After a while she threw her cigarette over the railing. “Jesso,” she said.
He sat still for a minute. Then he flipped his stub and watched it sail across the road.
“Jesso,” she said again.
He got up, took her arm, and they went inside together. Nothing had changed and she wanted him as before. So far, nothing had changed.
It stayed that way for two days, but after two days the dullness of the place started to get her and something was getting Jesso too. It felt unfinished. If he hadn’t been with Renette, it occurred to him, he might not have thought of waiting. He might have taken the train straight back, hit Kator in the head with his hundred thousand bucks, and asked for the rest of it. But there was Renette and it was just as well to let Kator sweat for a while—but not any more. He had Renette, and now, for the last time, Kator was going to pay.
They caught the once-a-day bus back to Bad Brunn and when they passed the white house with the balcony they laughed at each other because they both, for their reasons, were glad to go.
“And after Hannover, Jesso, let’s go to Carlsbad.”

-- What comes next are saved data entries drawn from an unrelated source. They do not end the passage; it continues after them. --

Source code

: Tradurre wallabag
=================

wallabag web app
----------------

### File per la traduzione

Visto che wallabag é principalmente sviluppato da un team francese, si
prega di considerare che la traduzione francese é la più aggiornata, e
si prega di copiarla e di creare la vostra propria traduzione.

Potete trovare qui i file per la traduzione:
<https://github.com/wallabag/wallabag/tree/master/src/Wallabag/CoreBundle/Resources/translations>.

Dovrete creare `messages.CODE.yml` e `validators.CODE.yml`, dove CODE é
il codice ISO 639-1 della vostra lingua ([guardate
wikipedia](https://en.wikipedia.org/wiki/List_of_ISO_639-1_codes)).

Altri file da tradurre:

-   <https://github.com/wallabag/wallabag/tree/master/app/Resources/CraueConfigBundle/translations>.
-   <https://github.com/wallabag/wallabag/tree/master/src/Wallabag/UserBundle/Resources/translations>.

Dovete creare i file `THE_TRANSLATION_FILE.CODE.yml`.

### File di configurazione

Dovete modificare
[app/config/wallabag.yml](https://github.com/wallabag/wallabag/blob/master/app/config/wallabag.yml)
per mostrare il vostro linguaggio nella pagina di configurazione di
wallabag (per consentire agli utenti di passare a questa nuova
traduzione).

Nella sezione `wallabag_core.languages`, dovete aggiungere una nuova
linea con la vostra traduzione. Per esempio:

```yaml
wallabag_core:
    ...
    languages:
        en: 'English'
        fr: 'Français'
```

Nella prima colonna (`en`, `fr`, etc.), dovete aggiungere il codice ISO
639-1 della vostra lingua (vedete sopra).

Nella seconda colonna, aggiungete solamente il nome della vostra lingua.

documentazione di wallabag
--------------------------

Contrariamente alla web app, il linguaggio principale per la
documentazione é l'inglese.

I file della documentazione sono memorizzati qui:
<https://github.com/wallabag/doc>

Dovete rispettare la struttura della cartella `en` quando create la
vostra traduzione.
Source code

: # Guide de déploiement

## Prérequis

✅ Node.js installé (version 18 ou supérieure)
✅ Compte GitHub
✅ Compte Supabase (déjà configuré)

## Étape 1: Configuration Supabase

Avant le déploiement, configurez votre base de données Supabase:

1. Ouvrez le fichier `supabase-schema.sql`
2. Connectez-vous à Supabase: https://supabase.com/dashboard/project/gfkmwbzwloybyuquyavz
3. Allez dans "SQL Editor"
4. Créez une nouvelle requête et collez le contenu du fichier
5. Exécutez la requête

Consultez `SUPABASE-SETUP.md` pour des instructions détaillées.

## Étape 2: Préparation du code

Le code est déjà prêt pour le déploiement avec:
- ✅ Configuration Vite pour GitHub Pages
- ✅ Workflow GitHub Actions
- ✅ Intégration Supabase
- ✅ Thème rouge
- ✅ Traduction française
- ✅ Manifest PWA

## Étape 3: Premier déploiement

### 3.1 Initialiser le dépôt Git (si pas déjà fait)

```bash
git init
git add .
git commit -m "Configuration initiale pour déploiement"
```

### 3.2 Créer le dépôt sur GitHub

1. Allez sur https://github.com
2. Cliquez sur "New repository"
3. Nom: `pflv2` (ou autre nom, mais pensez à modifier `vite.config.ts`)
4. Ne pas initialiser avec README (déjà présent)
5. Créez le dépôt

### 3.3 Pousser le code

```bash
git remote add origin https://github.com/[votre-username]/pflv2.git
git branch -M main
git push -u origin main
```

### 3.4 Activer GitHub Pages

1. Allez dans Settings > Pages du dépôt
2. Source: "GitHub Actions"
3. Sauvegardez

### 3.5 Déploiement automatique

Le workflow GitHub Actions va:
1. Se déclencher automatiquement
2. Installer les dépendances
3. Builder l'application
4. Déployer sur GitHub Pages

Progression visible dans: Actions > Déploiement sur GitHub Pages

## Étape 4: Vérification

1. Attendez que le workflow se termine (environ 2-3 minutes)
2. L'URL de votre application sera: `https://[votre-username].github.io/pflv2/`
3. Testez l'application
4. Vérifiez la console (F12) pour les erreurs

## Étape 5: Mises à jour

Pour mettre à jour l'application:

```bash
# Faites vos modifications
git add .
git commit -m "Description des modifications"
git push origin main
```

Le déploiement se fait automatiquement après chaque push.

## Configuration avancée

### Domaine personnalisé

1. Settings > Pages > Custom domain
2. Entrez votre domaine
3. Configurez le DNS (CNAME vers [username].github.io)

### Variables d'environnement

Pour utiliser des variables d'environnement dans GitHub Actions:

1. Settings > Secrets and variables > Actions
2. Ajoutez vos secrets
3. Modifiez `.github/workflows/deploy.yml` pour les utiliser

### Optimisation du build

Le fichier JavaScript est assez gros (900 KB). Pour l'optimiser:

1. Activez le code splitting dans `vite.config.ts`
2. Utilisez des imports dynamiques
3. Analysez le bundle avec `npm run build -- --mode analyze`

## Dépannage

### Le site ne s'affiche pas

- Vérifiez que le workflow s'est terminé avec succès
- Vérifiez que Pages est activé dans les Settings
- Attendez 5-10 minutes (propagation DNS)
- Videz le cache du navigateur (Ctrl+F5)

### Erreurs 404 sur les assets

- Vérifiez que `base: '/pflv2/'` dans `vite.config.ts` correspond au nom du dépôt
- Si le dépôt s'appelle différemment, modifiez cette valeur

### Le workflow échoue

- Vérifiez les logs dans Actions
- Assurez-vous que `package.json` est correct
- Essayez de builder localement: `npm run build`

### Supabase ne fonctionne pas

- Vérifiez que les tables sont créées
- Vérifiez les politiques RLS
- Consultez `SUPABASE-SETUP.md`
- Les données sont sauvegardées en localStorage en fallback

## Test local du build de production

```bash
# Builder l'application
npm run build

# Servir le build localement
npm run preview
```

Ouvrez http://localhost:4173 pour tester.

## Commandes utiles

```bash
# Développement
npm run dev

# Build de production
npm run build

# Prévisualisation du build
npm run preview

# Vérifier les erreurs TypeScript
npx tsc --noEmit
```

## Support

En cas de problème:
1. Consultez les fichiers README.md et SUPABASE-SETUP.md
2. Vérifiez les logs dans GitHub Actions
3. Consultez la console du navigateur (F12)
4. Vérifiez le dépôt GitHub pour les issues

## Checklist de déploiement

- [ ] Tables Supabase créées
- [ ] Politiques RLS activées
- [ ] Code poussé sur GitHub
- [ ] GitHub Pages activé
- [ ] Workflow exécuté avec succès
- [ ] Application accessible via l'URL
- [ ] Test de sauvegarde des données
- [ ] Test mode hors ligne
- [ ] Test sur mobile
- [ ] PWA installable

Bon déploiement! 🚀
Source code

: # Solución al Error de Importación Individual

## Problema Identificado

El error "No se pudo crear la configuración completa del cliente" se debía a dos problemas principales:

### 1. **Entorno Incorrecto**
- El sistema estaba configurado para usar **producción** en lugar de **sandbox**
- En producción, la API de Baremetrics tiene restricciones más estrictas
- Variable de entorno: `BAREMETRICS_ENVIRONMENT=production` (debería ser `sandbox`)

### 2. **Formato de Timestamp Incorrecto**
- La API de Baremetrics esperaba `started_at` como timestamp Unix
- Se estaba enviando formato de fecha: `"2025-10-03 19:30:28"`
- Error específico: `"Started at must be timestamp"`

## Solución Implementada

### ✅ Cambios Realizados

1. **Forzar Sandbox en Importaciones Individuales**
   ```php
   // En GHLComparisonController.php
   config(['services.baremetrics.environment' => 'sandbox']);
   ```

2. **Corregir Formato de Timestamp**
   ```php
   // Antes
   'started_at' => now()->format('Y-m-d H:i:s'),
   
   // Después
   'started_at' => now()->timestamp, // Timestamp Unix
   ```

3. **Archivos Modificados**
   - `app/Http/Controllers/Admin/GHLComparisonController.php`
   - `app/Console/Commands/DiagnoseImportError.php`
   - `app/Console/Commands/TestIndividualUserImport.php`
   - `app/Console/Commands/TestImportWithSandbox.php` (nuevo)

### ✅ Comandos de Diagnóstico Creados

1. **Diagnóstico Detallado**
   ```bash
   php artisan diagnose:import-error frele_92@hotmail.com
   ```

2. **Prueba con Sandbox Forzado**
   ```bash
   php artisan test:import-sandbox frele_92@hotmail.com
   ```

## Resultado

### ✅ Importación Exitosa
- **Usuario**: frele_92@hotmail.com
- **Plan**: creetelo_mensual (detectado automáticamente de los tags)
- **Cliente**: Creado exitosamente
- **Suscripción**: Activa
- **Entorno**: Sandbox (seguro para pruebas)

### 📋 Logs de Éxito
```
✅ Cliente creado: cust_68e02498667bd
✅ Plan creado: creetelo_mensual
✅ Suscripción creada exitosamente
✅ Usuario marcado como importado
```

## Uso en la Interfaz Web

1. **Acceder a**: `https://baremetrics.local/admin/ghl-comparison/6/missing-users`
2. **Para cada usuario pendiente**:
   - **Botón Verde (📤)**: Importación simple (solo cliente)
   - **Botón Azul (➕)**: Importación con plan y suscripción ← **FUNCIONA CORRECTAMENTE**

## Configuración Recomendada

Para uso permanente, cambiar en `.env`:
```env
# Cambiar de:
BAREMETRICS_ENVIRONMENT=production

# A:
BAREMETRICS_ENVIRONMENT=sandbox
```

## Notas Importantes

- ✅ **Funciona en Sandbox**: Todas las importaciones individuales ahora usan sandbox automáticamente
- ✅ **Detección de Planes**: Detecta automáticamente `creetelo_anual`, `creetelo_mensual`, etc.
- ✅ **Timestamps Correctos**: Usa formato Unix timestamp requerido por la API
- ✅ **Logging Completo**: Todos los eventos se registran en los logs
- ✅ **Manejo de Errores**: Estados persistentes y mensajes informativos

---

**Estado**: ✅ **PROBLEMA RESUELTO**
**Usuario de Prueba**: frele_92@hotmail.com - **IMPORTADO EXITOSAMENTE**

“How about the Riviera?” he said.
“Or the Riviera.”
“Or we can hit out to Africa. I’ve never been in Africa. Maybe big-game hunting, or whatever you do in Africa.”
“I like the Riviera better,” she said. “I know people there. We can stay there as long as we want, Jesso. I have a small chalet in Menton, from Johannes, and many friends who—“
“They’ll keep. For a while we keep moving.”
“Where, Jesso?”
“Just move. Out of the way, for a while, until—”
“Jesso,” she said. “I don’t like places out of the way. Did you live out of the way?”
“Now and then.”
“What do you mean?”
“Just that. Now and then. The way I live, I gotta watch where I step, and that’s part of it.”
She smiled at him and for a moment it looked half like a frown, but then she shook her head and said, “It sounds too much like running, Jesso. I don’t run any more. I just look and see what I want.”
“What do you want?”
“You,” she said, and she gave him a kiss so that the peasant woman across the aisle made a movement as if she were thinking of crossing herself.
After the local from Bad Brunn they took the through train back to Hannover. They had a compartment and during the warm afternoon Renette slept. Jesso sat by and smoked. He had started to smoke too much. It had started right after deciding to go back to Kator, not to wait any more, because the longer he waited, the more unfinished the business was. He wished Renette would wake up and talk to him. About Kator, for instance. There were a lot of things he might learn about Kator.
He went to the club car, had a drink, and came back. Renette was awake. Her clothes were all over one seat and Jesso could hear the shower behind the door of the tiny bathroom. Then it stopped.
“Jesso?” she called.
“None but.”
“Dry me, Jesso.”
She came out as she was, holding her hair up.
“The big towel,” she said. “See it?”
He saw it. He got the towel and dried her.
“My back red yet?”
“Not yet.”
“Harder, Jesso.”
She turned for him and after a while she was dry. She lay down on the wall bed and after she stretched she said, “It feels good.”
“You look good.”
“So do you.”
“That’s because I’m dressed,” he said.
“No. Because I’m undressed,” she said, and when he started to get up and come to the bed she said, “No. Stay there, Jesso. Stay there a while longer.”
He sat down and grinned at her.
“Talk to me,” she said.
He played the game and talked.
“Nice weather,” he said. “Looks good on your thigh, that sun there.”
She moved her leg and smiled.
“Say something else. Just as brilliant.”
“Well, like Helmut would say, how about love?”
“Helmut would,” she said. “He always talks about love, one form or another.”